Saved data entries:
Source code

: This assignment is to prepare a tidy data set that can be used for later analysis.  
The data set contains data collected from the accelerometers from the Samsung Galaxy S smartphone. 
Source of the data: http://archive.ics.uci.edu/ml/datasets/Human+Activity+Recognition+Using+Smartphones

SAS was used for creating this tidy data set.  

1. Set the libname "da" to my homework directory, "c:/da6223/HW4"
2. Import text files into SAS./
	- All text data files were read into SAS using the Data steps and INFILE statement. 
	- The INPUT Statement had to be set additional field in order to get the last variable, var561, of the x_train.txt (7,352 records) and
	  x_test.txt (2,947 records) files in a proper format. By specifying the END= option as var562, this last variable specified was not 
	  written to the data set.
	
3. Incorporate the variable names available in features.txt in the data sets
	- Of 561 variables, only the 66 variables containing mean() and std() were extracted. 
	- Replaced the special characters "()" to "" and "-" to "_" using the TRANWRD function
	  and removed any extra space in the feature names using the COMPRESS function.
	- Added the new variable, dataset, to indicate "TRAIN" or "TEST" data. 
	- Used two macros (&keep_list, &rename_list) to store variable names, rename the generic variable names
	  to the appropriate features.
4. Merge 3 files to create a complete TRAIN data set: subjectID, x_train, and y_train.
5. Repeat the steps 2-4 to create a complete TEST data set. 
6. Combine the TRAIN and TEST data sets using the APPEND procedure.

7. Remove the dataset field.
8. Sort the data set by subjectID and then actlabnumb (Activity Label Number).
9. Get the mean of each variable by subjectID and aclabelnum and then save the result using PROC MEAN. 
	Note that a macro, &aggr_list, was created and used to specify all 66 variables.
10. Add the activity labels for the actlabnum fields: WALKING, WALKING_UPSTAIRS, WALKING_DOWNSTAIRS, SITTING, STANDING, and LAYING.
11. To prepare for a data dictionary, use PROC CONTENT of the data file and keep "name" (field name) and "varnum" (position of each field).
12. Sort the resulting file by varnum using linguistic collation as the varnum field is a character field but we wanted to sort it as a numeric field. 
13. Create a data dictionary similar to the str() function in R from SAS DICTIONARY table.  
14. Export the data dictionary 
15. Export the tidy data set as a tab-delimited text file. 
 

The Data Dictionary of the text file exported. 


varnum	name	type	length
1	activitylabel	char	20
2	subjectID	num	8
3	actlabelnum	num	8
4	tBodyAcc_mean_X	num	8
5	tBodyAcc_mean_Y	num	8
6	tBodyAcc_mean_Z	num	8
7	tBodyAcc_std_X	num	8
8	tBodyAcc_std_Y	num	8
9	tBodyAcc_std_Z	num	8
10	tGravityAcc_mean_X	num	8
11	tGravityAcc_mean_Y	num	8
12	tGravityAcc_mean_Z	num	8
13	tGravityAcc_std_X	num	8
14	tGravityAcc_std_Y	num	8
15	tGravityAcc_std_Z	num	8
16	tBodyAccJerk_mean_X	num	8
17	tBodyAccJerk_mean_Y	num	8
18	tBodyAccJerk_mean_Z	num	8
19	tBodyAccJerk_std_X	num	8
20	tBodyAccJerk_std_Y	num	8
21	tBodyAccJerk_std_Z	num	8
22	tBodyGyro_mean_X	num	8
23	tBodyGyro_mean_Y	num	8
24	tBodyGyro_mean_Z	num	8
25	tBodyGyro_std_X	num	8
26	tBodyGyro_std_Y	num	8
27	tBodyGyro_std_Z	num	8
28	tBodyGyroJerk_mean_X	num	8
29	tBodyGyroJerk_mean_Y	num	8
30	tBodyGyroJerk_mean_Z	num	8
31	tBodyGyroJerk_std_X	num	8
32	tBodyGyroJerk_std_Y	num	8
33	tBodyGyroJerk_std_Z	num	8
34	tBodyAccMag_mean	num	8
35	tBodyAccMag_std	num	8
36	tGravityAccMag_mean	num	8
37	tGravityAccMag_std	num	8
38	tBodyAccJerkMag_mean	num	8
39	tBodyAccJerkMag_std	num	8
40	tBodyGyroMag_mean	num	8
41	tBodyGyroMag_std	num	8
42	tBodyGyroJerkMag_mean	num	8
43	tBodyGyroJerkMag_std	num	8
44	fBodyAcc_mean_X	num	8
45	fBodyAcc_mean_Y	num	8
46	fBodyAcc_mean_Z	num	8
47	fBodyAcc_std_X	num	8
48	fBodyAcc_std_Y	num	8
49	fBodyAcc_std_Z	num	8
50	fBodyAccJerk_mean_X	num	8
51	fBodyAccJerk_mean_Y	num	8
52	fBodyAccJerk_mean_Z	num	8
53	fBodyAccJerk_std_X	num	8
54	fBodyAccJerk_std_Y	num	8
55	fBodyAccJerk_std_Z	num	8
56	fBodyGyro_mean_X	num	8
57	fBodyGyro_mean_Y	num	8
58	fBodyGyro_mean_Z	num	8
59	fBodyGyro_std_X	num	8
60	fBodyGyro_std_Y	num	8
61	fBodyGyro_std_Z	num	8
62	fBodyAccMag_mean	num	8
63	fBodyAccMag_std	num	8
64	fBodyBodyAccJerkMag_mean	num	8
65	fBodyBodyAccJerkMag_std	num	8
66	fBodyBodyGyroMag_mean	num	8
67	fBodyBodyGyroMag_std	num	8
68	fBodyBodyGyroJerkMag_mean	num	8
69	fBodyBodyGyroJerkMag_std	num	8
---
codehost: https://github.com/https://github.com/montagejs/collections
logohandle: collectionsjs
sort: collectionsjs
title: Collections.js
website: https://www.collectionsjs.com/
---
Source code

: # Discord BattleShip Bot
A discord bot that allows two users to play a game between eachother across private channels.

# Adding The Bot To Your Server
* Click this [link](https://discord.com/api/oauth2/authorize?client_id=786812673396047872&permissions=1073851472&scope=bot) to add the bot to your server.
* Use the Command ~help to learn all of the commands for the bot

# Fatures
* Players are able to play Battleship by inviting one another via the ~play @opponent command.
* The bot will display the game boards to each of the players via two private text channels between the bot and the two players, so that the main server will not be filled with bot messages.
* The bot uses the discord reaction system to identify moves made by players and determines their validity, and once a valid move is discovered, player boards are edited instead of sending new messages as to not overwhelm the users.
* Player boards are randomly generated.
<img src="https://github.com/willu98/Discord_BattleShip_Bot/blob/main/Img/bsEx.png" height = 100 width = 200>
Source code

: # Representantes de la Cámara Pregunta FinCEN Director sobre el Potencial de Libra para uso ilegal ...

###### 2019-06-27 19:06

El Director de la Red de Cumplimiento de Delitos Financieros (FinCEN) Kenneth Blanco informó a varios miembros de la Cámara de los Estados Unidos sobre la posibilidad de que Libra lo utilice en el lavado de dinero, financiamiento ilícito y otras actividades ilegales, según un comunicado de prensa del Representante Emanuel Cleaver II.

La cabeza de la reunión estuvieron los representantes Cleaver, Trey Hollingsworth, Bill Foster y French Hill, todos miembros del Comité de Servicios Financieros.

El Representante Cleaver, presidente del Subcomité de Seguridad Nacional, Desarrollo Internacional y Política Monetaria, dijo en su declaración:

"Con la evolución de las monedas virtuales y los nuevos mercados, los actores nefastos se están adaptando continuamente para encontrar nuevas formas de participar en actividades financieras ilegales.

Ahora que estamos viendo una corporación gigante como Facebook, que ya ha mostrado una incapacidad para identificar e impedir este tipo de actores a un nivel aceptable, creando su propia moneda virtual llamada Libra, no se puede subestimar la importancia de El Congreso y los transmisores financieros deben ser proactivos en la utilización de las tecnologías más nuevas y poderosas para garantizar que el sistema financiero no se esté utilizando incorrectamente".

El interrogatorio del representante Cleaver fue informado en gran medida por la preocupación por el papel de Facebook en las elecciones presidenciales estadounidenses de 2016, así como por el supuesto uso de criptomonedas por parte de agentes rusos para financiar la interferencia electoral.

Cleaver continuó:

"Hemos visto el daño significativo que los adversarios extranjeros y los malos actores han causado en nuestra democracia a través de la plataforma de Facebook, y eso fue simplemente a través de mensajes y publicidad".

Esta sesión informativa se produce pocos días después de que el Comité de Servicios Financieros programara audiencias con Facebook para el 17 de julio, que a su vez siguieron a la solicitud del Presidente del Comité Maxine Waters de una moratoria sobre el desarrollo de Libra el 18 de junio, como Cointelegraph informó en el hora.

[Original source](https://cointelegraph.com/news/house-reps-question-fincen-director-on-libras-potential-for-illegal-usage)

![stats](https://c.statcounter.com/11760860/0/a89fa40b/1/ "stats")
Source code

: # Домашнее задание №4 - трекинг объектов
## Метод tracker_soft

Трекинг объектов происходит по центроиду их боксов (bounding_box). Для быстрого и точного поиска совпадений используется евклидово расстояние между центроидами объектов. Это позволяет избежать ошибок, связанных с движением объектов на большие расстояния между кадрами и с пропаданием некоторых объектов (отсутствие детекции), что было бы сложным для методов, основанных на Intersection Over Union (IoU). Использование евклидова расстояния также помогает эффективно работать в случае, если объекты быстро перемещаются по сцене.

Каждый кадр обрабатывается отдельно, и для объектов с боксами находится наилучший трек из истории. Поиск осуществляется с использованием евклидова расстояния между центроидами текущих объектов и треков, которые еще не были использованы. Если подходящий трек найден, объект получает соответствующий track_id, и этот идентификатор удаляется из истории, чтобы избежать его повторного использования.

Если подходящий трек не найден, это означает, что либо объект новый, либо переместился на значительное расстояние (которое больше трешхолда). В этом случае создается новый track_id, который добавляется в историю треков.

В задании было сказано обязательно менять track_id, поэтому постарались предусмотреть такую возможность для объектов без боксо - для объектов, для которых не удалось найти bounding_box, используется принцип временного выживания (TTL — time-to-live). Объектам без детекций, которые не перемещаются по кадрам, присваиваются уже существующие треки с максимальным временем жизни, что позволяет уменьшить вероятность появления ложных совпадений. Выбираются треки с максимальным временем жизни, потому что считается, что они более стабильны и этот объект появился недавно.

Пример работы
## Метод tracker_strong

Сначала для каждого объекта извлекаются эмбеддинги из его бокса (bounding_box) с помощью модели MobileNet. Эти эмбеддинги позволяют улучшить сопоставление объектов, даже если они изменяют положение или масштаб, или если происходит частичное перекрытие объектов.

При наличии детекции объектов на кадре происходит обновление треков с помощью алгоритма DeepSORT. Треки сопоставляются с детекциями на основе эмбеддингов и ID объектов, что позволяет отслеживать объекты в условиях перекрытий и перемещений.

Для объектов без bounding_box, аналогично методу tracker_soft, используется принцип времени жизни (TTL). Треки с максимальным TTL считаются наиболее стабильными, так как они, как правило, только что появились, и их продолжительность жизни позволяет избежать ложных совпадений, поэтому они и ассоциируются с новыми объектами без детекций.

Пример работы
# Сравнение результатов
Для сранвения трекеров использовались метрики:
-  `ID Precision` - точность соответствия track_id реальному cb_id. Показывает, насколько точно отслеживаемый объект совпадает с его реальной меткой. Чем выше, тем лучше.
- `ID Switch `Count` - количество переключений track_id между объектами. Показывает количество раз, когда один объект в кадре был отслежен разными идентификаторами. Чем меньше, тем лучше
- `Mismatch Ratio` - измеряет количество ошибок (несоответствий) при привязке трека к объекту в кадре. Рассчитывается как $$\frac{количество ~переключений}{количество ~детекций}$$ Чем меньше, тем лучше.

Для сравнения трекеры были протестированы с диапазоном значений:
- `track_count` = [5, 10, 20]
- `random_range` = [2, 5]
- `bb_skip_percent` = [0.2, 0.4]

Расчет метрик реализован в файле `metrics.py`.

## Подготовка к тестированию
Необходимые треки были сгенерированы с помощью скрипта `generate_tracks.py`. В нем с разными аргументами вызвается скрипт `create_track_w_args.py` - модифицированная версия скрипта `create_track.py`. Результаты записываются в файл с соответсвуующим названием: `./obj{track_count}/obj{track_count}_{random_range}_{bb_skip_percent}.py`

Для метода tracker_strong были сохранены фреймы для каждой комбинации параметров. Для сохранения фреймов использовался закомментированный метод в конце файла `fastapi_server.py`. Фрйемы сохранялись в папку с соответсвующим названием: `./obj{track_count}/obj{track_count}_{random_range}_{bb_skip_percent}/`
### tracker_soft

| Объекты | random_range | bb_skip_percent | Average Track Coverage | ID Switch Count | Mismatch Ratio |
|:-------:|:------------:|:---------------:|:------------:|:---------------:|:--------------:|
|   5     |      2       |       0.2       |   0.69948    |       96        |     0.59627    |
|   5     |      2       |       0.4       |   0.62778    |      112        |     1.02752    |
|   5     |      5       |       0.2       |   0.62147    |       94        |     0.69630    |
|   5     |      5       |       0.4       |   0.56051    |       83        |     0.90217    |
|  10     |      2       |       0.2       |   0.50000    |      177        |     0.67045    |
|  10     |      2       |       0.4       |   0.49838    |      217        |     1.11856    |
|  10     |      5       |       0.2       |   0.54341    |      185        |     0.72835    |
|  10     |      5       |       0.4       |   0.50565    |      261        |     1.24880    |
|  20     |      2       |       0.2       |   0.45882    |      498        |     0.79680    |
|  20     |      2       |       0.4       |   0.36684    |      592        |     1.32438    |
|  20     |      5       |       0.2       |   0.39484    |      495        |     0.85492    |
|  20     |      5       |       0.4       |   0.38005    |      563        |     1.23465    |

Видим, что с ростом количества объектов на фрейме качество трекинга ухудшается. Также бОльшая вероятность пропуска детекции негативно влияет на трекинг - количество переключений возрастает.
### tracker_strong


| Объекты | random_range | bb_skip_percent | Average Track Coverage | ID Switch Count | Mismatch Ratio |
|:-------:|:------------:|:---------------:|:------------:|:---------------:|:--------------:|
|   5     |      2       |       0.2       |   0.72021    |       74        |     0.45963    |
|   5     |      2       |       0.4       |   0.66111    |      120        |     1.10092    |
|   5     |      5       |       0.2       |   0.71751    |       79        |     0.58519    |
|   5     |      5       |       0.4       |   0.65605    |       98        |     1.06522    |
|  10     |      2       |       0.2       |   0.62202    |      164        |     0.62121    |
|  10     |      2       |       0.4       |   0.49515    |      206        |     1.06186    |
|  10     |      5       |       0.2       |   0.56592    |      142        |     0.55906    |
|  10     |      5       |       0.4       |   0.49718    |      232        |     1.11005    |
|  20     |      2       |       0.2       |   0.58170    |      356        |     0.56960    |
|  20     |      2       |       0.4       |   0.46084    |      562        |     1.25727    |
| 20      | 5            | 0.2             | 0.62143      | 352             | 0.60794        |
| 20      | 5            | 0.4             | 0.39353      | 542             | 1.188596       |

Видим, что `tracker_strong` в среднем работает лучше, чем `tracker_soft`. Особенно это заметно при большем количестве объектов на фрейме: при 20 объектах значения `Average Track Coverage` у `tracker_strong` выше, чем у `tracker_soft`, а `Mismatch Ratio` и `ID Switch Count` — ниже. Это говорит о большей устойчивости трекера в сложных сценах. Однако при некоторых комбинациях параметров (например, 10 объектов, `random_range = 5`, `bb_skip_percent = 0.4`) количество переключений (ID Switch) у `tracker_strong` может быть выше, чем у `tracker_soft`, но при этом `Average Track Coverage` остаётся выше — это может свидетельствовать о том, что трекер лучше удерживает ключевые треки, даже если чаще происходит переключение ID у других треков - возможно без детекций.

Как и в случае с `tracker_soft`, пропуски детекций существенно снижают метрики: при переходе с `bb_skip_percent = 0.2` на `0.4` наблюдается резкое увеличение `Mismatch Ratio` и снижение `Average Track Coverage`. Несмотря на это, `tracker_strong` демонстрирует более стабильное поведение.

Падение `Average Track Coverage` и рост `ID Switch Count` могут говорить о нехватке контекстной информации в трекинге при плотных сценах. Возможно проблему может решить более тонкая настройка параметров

*Your goal*: Going through the entries above, count the lines with the word "sobre". Give only the result.

*Answer*: 3